Even small changes to “defaults” could boost pension funds at retirement by thousands of pounds.
Only one in five (19%) are ‘completely’ or ‘somewhat’ prepared in how they will fund their retirement.
Aviva calls on government and regulators to remove regulatory barriers to allow providers to deliver more effective support for those retiring in the 2050s, such as personalised guidance.
The potential impact of making small changes to the default pension choices could be significant. For example:
If typical defined contribution (DC) savers put an extra 2% of income into their pension from age 22, this could increase their total pot on retirement by £56,000 (25%).
If the same saver worked for an extra two years, this could increase the total pot size on retirement by nearly £19,000 (9%).
And, if they could secure a 1% higher rate of return on their fund, this could deliver an additional £57,000.
More than half of those on middle incomes due to retire in the 2050s – many of whom are likely to be triple defaulters [with default contribution levels, default investments, and a default retirement age] – have either never heard of, or know anything about their retirement options ; 6% think they would need less than £15,000 a year to achieve a minimum standard of living in retirement and nearly one in ten (9%) say that they would take their whole pension pot as cash at retirement, leaving them with the possibility of a large tax bill and a substantial risk that they will run out of money in later life . Overall, this lack of knowledge and understanding feeds directly into their savings decisions and explains why only one in five (19%) feel prepared in terms of how they will fund their retirement.
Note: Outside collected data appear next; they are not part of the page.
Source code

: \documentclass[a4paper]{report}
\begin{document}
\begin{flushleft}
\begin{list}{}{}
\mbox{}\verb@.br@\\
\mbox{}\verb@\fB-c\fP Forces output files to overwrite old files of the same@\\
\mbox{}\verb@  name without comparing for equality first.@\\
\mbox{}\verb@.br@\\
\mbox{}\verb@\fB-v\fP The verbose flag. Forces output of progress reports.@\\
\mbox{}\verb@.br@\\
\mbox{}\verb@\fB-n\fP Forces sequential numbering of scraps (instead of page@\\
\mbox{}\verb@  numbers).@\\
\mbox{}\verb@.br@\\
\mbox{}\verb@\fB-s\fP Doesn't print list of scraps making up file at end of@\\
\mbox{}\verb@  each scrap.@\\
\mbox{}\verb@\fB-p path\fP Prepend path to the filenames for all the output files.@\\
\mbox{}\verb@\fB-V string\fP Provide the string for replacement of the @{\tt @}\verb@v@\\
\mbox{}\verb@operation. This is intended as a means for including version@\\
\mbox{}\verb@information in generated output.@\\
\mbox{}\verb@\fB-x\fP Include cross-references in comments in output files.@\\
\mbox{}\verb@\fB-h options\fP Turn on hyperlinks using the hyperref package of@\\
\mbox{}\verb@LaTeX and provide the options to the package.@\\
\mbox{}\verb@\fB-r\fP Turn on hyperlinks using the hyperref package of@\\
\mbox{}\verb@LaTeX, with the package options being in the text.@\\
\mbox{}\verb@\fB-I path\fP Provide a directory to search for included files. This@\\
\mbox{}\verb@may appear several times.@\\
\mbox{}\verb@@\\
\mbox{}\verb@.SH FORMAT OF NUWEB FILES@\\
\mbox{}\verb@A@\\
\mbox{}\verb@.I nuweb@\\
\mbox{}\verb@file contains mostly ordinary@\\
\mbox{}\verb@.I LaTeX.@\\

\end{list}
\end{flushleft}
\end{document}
Key to supporting this group will be the transformation of professional advice in the UK, such as introducing simplified and hybrid advice for defined contribution pensions.
In its report, Aviva calls for government to make advice work for this new mass-market by:
Setting a policy ambition that the majority of DC savers (particularly those likely to have more than £200,000 to manage) will get professional advice.
Focusing the current review of the advice framework on the measures needed to properly serve this new mass market.
Easing regulatory barriers to allow providers and other regulated entities to deliver more effective support, such as personalised guidance.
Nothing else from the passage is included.